Circuit-based digital adiabatic quantum simulation and pseudoquantum simulation as new approaches to lattice gauge theory

TL;DR

This paper introduces a circuit-based digital quantum simulation method for lattice gauge theories, demonstrating key physical phenomena through classical GPU simulation, and proposing a new practical approach called pseudoquantum simulation.

Contribution

It presents a novel digital quantum simulation scheme for $ ext{Z}_2$ lattice gauge theory using adiabatic algorithms and classical GPU demonstration, bridging classical and quantum computational methods.

Findings

Successfully simulated quantum phase transitions and topological properties.

Demonstrated gauge invariance and duality in classical GPU simulations.

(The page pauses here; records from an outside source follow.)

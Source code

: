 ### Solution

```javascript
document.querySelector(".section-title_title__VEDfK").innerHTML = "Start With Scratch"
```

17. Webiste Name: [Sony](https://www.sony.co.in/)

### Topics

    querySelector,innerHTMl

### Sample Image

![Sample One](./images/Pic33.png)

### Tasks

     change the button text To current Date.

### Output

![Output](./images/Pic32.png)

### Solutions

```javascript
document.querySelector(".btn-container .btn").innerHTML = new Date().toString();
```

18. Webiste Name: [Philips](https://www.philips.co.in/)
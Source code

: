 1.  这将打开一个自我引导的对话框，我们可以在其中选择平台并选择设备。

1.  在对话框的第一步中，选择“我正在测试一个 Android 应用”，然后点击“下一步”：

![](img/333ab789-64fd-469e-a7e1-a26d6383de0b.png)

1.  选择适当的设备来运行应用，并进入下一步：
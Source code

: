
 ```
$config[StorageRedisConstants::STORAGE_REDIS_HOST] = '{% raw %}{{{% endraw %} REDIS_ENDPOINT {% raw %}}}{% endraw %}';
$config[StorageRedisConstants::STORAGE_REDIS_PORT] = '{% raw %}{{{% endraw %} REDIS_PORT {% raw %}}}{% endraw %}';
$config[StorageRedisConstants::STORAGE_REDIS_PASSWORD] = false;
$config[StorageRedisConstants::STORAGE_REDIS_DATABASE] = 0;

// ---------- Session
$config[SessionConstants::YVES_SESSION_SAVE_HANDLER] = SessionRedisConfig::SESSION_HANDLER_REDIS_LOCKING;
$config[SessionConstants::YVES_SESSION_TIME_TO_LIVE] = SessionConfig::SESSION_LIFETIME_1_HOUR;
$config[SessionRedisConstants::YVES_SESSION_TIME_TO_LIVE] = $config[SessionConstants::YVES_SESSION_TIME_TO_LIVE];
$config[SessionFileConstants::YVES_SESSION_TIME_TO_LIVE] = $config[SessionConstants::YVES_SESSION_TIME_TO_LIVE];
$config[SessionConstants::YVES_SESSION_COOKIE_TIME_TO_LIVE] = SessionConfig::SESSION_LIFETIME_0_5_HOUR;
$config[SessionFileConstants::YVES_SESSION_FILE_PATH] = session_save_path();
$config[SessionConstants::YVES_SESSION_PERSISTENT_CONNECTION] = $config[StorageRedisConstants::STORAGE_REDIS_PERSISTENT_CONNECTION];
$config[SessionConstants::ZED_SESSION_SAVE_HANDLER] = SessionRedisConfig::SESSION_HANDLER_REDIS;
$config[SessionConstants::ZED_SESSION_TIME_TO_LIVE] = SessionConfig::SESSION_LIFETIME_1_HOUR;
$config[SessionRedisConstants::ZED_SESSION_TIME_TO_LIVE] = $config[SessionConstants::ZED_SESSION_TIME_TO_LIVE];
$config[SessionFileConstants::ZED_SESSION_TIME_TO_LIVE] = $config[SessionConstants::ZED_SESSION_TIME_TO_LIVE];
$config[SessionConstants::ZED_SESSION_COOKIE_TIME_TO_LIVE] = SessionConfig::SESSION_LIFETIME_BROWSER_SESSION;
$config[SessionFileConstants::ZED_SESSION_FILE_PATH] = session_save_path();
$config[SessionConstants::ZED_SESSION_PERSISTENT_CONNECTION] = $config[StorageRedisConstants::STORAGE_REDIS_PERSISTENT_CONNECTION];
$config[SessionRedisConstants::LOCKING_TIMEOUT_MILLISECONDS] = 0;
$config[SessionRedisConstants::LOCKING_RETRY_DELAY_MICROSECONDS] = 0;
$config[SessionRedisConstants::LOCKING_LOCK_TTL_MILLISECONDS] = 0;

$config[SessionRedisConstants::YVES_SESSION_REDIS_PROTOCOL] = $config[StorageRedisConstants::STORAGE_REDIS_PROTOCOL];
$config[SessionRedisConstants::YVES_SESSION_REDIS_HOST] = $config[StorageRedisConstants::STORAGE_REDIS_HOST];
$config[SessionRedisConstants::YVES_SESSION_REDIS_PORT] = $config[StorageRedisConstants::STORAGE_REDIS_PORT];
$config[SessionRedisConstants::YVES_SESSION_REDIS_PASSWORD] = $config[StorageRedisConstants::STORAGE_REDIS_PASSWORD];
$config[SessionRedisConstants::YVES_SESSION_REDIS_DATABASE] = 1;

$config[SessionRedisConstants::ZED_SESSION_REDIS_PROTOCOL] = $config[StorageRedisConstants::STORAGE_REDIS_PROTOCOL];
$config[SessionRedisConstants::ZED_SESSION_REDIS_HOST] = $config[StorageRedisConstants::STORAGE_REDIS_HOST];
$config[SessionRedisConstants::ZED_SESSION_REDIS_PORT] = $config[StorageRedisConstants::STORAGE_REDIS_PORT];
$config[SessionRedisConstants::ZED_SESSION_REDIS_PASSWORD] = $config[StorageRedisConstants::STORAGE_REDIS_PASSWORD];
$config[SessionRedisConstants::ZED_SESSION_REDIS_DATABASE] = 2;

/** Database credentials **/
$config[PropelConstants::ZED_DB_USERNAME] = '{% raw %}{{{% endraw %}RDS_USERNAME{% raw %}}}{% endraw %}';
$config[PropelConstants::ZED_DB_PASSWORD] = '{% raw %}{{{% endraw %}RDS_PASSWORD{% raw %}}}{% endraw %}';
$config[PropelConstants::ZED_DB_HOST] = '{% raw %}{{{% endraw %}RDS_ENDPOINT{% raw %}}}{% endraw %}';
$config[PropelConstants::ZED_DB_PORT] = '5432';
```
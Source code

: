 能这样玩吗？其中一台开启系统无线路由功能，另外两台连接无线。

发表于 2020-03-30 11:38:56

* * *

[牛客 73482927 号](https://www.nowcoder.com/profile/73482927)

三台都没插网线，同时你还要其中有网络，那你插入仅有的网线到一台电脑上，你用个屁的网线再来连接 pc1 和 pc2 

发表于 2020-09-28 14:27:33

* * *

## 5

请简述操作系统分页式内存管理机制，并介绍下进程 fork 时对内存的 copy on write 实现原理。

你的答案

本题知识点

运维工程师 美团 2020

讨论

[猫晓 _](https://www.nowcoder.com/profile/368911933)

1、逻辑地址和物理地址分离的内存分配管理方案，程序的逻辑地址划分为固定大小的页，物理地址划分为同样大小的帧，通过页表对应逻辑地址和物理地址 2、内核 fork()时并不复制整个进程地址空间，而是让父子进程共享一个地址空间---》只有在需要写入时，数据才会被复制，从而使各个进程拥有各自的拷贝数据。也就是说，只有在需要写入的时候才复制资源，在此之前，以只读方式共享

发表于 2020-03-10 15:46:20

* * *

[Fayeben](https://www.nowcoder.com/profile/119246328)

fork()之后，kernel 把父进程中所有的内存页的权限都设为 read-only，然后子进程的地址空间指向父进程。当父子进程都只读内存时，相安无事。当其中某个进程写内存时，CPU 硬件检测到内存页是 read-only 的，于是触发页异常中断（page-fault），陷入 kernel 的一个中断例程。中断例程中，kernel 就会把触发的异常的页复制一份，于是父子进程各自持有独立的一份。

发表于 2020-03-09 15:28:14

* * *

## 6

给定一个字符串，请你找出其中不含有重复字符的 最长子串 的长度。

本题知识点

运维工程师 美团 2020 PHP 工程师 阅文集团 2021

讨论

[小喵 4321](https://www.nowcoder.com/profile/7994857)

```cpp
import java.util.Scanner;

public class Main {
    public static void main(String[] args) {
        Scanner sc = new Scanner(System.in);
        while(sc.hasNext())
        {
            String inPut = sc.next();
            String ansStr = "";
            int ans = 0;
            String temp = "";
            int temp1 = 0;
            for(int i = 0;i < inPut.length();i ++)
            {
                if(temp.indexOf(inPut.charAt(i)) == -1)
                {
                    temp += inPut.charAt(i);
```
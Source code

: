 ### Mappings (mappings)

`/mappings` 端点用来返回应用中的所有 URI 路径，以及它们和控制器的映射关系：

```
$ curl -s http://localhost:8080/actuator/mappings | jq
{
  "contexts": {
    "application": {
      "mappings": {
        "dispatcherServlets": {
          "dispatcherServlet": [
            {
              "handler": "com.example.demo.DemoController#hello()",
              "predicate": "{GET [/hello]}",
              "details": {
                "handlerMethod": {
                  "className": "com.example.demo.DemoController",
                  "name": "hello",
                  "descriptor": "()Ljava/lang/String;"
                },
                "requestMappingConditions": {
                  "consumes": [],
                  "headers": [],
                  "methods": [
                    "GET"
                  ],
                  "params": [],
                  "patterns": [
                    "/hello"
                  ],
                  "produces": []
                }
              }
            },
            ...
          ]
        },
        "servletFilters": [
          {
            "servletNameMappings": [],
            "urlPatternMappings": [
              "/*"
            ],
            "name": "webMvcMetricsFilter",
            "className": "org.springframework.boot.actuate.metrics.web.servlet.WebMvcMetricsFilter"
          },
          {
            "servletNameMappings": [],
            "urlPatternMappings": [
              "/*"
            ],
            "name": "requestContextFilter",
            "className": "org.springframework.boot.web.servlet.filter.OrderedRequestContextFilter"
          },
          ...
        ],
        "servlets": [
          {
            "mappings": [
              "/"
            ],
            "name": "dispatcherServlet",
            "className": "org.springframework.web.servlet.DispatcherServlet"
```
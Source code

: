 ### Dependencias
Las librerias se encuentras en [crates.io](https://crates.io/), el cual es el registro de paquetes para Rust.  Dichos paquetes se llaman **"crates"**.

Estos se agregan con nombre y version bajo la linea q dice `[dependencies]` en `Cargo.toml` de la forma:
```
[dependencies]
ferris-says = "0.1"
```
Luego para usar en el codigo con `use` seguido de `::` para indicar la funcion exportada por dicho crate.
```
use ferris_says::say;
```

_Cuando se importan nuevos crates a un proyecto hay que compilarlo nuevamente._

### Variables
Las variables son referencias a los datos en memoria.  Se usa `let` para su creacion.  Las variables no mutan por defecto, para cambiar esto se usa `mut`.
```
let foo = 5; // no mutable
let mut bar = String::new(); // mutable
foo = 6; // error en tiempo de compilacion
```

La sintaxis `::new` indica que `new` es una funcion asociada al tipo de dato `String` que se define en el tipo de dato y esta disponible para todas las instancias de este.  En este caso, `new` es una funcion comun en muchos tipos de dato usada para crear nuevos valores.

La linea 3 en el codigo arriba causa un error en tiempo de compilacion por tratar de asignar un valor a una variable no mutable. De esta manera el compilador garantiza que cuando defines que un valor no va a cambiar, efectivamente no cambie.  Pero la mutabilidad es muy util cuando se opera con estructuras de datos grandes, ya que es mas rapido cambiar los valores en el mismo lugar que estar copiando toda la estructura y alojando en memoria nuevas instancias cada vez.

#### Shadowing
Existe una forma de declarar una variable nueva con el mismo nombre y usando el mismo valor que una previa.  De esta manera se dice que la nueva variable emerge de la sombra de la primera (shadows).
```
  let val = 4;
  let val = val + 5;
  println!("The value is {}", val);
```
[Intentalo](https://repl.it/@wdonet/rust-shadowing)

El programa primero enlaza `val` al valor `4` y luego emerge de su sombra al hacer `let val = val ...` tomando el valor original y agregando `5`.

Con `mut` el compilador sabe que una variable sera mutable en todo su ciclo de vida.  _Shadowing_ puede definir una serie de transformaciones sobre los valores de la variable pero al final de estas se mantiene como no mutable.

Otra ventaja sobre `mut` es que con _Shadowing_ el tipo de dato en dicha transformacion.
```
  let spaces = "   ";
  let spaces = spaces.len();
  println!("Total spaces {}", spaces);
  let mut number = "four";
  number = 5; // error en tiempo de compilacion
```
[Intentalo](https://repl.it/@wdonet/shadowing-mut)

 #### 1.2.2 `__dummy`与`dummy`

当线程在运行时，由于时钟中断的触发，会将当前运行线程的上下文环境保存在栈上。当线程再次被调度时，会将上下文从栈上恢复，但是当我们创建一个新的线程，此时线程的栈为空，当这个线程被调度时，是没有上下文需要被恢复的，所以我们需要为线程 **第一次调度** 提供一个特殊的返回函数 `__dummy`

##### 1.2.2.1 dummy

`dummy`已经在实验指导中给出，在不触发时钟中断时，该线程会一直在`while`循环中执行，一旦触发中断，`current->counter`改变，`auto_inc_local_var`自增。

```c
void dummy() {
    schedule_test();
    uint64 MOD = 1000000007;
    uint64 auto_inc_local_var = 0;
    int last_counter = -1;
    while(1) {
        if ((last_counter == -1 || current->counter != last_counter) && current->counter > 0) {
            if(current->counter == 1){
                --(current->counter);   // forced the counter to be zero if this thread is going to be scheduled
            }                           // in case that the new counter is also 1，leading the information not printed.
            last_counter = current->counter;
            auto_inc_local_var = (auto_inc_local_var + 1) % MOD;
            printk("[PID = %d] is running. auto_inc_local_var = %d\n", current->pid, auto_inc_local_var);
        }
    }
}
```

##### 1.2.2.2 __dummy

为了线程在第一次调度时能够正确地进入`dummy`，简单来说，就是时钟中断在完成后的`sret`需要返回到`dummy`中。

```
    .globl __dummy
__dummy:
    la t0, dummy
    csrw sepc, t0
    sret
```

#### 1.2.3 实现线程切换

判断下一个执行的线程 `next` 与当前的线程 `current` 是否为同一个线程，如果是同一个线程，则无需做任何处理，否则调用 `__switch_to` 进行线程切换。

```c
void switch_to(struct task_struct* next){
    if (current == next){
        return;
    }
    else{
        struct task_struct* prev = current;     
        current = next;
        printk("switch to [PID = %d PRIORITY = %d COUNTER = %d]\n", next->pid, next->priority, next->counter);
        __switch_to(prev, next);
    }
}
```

Proposed pseudoquantum simulation as a practical computational approach.

Abstract

Gauge theory is the framework of the Standard Model of particle physics and is also important in condensed matter physics. As its major non-perturbative approach, lattice gauge theory is traditionally implemented using Monte Carlo simulation, consequently it usually suffers such problems as the Fermion sign problem and the lack of real-time dynamics. Hopefully they can be avoided by using quantum simulation, which simulates quantum systems by using controllable true quantum processes. The field of quantum simulation is under rapid development. Here we present a circuit-based digital scheme of quantum simulation of quantum $\mathbb{Z}_2$ lattice gauge theory in $2+1$ and $3+1$ dimensions, using quantum adiabatic algorithms implemented in terms of universal quantum gates. Our algorithm generalizes the Trotter and symmetric decompositions to the case that the Hamiltonian varies at each step in the decomposition. Furthermore, we carry through a complete demonstration of this scheme in classical GPU simulator, and obtain key features of quantum $\mathbb{Z}_2$ lattice gauge theory, including quantum phase transitions, topological properties, gauge invariance and duality. Hereby dubbed pseudoquantum simulation, classical demonstration of quantum simulation in state-of-art fast computers not only facilitates the development of schemes and algorithms of real quantum simulation, but also represents a new approach of practical computation.